• EXERCISE: Each entry below should be output exactly, apart from its images.

• INPUT DATA:
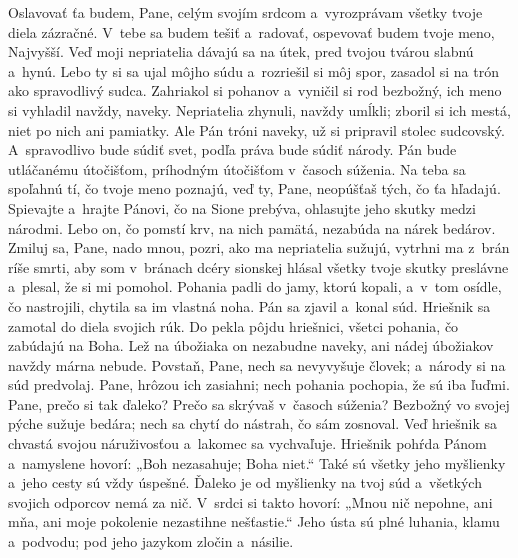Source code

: Oslavovať ťa budem, Pane, celým svojím srdcom
a~vyrozprávam všetky tvoje diela zázračné.
\versseparator
V~tebe sa budem tešiť a~radovať,
ospevovať budem tvoje meno, Najvyšší.
\versseparator
Veď moji nepriatelia dávajú sa na útek,
pred tvojou tvárou slabnú a~hynú.
\versseparator
Lebo ty si sa ujal môjho súdu a~rozriešil si môj spor,
zasadol si na trón ako spravodlivý sudca.
\versseparator
Zahriakol si pohanov a~vyničil si rod bezbožný,
ich meno si vyhladil navždy, naveky.
\versseparator
Nepriatelia zhynuli, navždy umĺkli;
zboril si ich mestá, niet po nich ani pamiatky.
\versseparator
Ale Pán tróni naveky,
už si pripravil stolec sudcovský.
\versseparator
A~spravodlivo bude súdiť svet,
podľa práva bude súdiť národy.
\versseparator
Pán bude utláčanému útočišťom,
príhodným útočišťom v~časoch súženia.
\versseparator
Na teba sa spoľahnú tí, čo tvoje meno poznajú,
veď ty, Pane, neopúšťaš tých, čo ťa hľadajú.
\versseparator
Spievajte a~hrajte Pánovi, čo na Sione prebýva,
ohlasujte jeho skutky medzi národmi.
\versseparator
Lebo on, čo pomstí krv, na nich pamätá,
nezabúda na nárek bedárov.
\versseparator
Zmiluj sa, Pane, nado mnou,
pozri, ako ma nepriatelia sužujú,
\versseparator
vytrhni ma z~brán ríše smrti,
aby som v~bránach dcéry sionskej hlásal všetky tvoje skutky preslávne
\versseparator
a~plesal, že si mi pomohol.
Pohania padli do jamy, ktorú kopali,
\versseparator
a~v~tom osídle, čo nastrojili,
chytila sa im vlastná noha.
\versseparator
Pán sa zjavil a~konal súd.
Hriešnik sa zamotal do diela svojich rúk.
\versseparator
Do pekla pôjdu hriešnici,
všetci pohania, čo zabúdajú na Boha.
\versseparator
Lež na úbožiaka on nezabudne naveky,
ani nádej úbožiakov navždy márna nebude.
\versseparator
Povstaň, Pane, nech sa nevyvyšuje človek;
a~národy si na súd predvolaj.
\versseparator
Pane, hrôzou ich zasiahni;
nech pohania pochopia, že sú iba ľuďmi. 
\versseparator
Pane, prečo si tak ďaleko?
Prečo sa skrývaš v~časoch súženia?
\versseparator
Bezbožný vo svojej pýche sužuje bedára;
nech sa chytí do nástrah, čo sám zosnoval.
\versseparator
Veď hriešnik sa chvastá svojou náruživosťou
a~lakomec sa vychvaľuje.
\versseparator
Hriešnik pohŕda Pánom a~namyslene hovorí:
\versseparator
„Boh nezasahuje; Boha niet.“
Také sú všetky jeho myšlienky
a~jeho cesty sú vždy úspešné.
\versseparator
Ďaleko je od myšlienky na tvoj súd
a~všetkých svojich odporcov nemá za nič.
\versseparator
V~srdci si takto hovorí: „Mnou nič nepohne,
ani mňa, ani moje pokolenie nezastihne nešťastie.“
\versseparator
Jeho ústa sú plné luhania, klamu a~podvodu;
pod jeho jazykom zločin a~násilie.
\versseparator
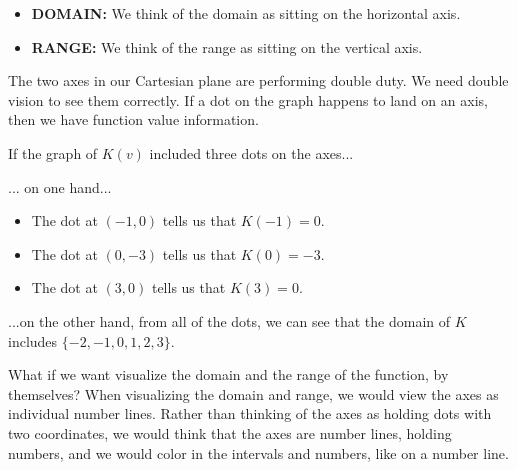\documentclass{ximera}
\begin{document}
\begin{itemize}
\item \textbf{DOMAIN:} We think of the domain as sitting on the horizontal axis.
\item \textbf{RANGE:} We think of the range as sitting on the vertical axis.
\end{itemize}


The two axes in our Cartesian plane are performing double duty.  We need double vision to see them correctly. If a dot on the graph happens to land on an axis, then we have function value information.

If the graph of $K(v)$ included three dots on the axes...

\begin{image}
\end{image}


... on one hand...
\begin{itemize}
\item The dot at $(-1,0)$ tells us that $K(-1) = 0$.
\item The dot at $(0,-3)$ tells us that $K(0) = -3$.
\item The dot at $(3,0)$ tells us that $K(3) = 0$.
\end{itemize}


...on the other hand, from all of the dots, we can see that the domain of $K$ includes $\{ -2, -1, 0, 1, 2, 3 \}$. 


What if we want visualize the domain and the range of the function, by themselves?  When visualizing the domain and range, we would view the axes as individual number lines.  Rather than thinking of the axes as holding dots with two coordinates, we would think that the axes are number lines, holding numbers, and we would color in the intervals and numbers, like on a number line.
\end{document}

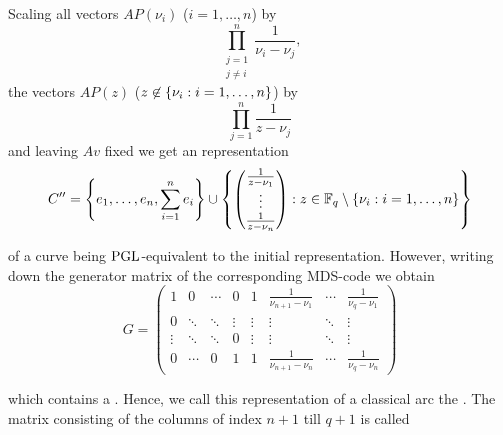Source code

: Scaling all vectors $AP(\nu_i)$ ($i=1,\ldots,n$) by
$$ \prod_{\substack{j=1\\ j\neq i}}^n{\frac{1}{\nu_i-\nu_j}}\textrm{,} $$
the vectors $AP(z)$ ($z\not\in\left\{\nu_i:i=1,\ldots,n\right\}$) by 
$$ \prod_{j=1}^n{\frac{1}{z-\nu_j}} $$
and leaving $Av$ fixed we get an representation
$$ C'' = \left\{e_1,\ldots,e_n,\sum_{i=1}^n{e_i}\right\}\cup\left\{\begin{pmatrix} \frac{1}{z-\nu_1} \\ \vdots\\ \frac{1}{z-\nu_n}\end{pmatrix}:z\in\mathbb{F}_{q}\setminus\left\{\nu_i:i=1,\ldots,n\right\}\right\} $$

of a curve being $\mathrm{PGL}$-equivalent to the initial representation.
However, writing down the generator matrix of the corresponding MDS-code we obtain
$$ G =
    \begin{pmatrix}
        1      & 0      & \cdots & 0      & 1      & \frac{1}{\nu_{n+1}-\nu_1} & \cdots & \frac{1}{\nu_q-\nu_1} \\
        0      & \ddots & \ddots & \vdots & \vdots & \vdots                & \ddots & \vdots            \\
        \vdots & \ddots & \ddots & 0      & \vdots & \vdots                & \ddots & \vdots            \\
        0      & \cdots & 0      & 1      & 1      & \frac{1}{\nu_{n+1}-\nu_n} & \cdots & \frac{1}{\nu_q-\nu_n}
    \end{pmatrix} $$

which contains a . Hence, we call this representation of a classical arc the . The matrix consisting of the columns of index $n+1$ till $q+1$ is called \label{cauchy-rep}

• ANSWER TO THIS EXERCISE:
Source code

: Oslavovať ťa budem, Pane, celým svojím srdcom
a~vyrozprávam všetky tvoje diela zázračné.
\versseparator
V~tebe sa budem tešiť a~radovať,
ospevovať budem tvoje meno, Najvyšší.
\versseparator
Veď moji nepriatelia dávajú sa na útek,
pred tvojou tvárou slabnú a~hynú.
\versseparator
Lebo ty si sa ujal môjho súdu a~rozriešil si môj spor,
zasadol si na trón ako spravodlivý sudca.
\versseparator
Zahriakol si pohanov a~vyničil si rod bezbožný,
ich meno si vyhladil navždy, naveky.
\versseparator
Nepriatelia zhynuli, navždy umĺkli;
zboril si ich mestá, niet po nich ani pamiatky.
\versseparator
Ale Pán tróni naveky,
už si pripravil stolec sudcovský.
\versseparator
A~spravodlivo bude súdiť svet,
podľa práva bude súdiť národy.
\versseparator
Pán bude utláčanému útočišťom,
príhodným útočišťom v~časoch súženia.
\versseparator
Na teba sa spoľahnú tí, čo tvoje meno poznajú,
veď ty, Pane, neopúšťaš tých, čo ťa hľadajú.
\versseparator
Spievajte a~hrajte Pánovi, čo na Sione prebýva,
ohlasujte jeho skutky medzi národmi.
\versseparator
Lebo on, čo pomstí krv, na nich pamätá,
nezabúda na nárek bedárov.
\versseparator
Zmiluj sa, Pane, nado mnou,
pozri, ako ma nepriatelia sužujú,
\versseparator
vytrhni ma z~brán ríše smrti,
aby som v~bránach dcéry sionskej hlásal všetky tvoje skutky preslávne
\versseparator
a~plesal, že si mi pomohol.
Pohania padli do jamy, ktorú kopali,
\versseparator
a~v~tom osídle, čo nastrojili,
chytila sa im vlastná noha.
\versseparator
Pán sa zjavil a~konal súd.
Hriešnik sa zamotal do diela svojich rúk.
\versseparator
Do pekla pôjdu hriešnici,
všetci pohania, čo zabúdajú na Boha.
\versseparator
Lež na úbožiaka on nezabudne naveky,
ani nádej úbožiakov navždy márna nebude.
\versseparator
Povstaň, Pane, nech sa nevyvyšuje človek;
a~národy si na súd predvolaj.
\versseparator
Pane, hrôzou ich zasiahni;
nech pohania pochopia, že sú iba ľuďmi. 
\versseparator
Pane, prečo si tak ďaleko?
Prečo sa skrývaš v~časoch súženia?
\versseparator
Bezbožný vo svojej pýche sužuje bedára;
nech sa chytí do nástrah, čo sám zosnoval.
\versseparator
Veď hriešnik sa chvastá svojou náruživosťou
a~lakomec sa vychvaľuje.
\versseparator
Hriešnik pohŕda Pánom a~namyslene hovorí:
\versseparator
„Boh nezasahuje; Boha niet.“
Také sú všetky jeho myšlienky
a~jeho cesty sú vždy úspešné.
\versseparator
Ďaleko je od myšlienky na tvoj súd
a~všetkých svojich odporcov nemá za nič.
\versseparator
V~srdci si takto hovorí: „Mnou nič nepohne,
ani mňa, ani moje pokolenie nezastihne nešťastie.“
\versseparator
Jeho ústa sú plné luhania, klamu a~podvodu;
pod jeho jazykom zločin a~násilie.
\versseparator
\documentclass{ximera}
\begin{document}
\begin{itemize}
\item \textbf{DOMAIN:} We think of the domain as sitting on the horizontal axis.
\item \textbf{RANGE:} We think of the range as sitting on the vertical axis.
\end{itemize}


The two axes in our Cartesian plane are performing double duty.  We need double vision to see them correctly. If a dot on the graph happens to land on an axis, then we have function value information.

If the graph of $K(v)$ included three dots on the axes...

\begin{image}
\end{image}


... on one hand...
\begin{itemize}
\item The dot at $(-1,0)$ tells us that $K(-1) = 0$.
\item The dot at $(0,-3)$ tells us that $K(0) = -3$.
\item The dot at $(3,0)$ tells us that $K(3) = 0$.
\end{itemize}


...on the other hand, from all of the dots, we can see that the domain of $K$ includes $\{ -2, -1, 0, 1, 2, 3 \}$. 


What if we want visualize the domain and the range of the function, by themselves?  When visualizing the domain and range, we would view the axes as individual number lines.  Rather than thinking of the axes as holding dots with two coordinates, we would think that the axes are number lines, holding numbers, and we would color in the intervals and numbers, like on a number line.
\end{document}

Source code

: Scaling all vectors $AP(\nu_i)$ ($i=1,\ldots,n$) by
$$ \prod_{\substack{j=1\\ j\neq i}}^n{\frac{1}{\nu_i-\nu_j}}\textrm{,} $$
the vectors $AP(z)$ ($z\not\in\left\{\nu_i:i=1,\ldots,n\right\}$) by 
$$ \prod_{j=1}^n{\frac{1}{z-\nu_j}} $$
and leaving $Av$ fixed we get an representation
$$ C'' = \left\{e_1,\ldots,e_n,\sum_{i=1}^n{e_i}\right\}\cup\left\{\begin{pmatrix} \frac{1}{z-\nu_1} \\ \vdots\\ \frac{1}{z-\nu_n}\end{pmatrix}:z\in\mathbb{F}_{q}\setminus\left\{\nu_i:i=1,\ldots,n\right\}\right\} $$

of a curve being $\mathrm{PGL}$-equivalent to the initial representation.
However, writing down the generator matrix of the corresponding MDS-code we obtain
$$ G =
    \begin{pmatrix}
        1      & 0      & \cdots & 0      & 1      & \frac{1}{\nu_{n+1}-\nu_1} & \cdots & \frac{1}{\nu_q-\nu_1} \\
        0      & \ddots & \ddots & \vdots & \vdots & \vdots                & \ddots & \vdots            \\
        \vdots & \ddots & \ddots & 0      & \vdots & \vdots                & \ddots & \vdots            \\
        0      & \cdots & 0      & 1      & 1      & \frac{1}{\nu_{n+1}-\nu_n} & \cdots & \frac{1}{\nu_q-\nu_n}
    \end{pmatrix} $$

which contains a . Hence, we call this representation of a classical arc the . The matrix consisting of the columns of index $n+1$ till $q+1$ is called \label{cauchy-rep}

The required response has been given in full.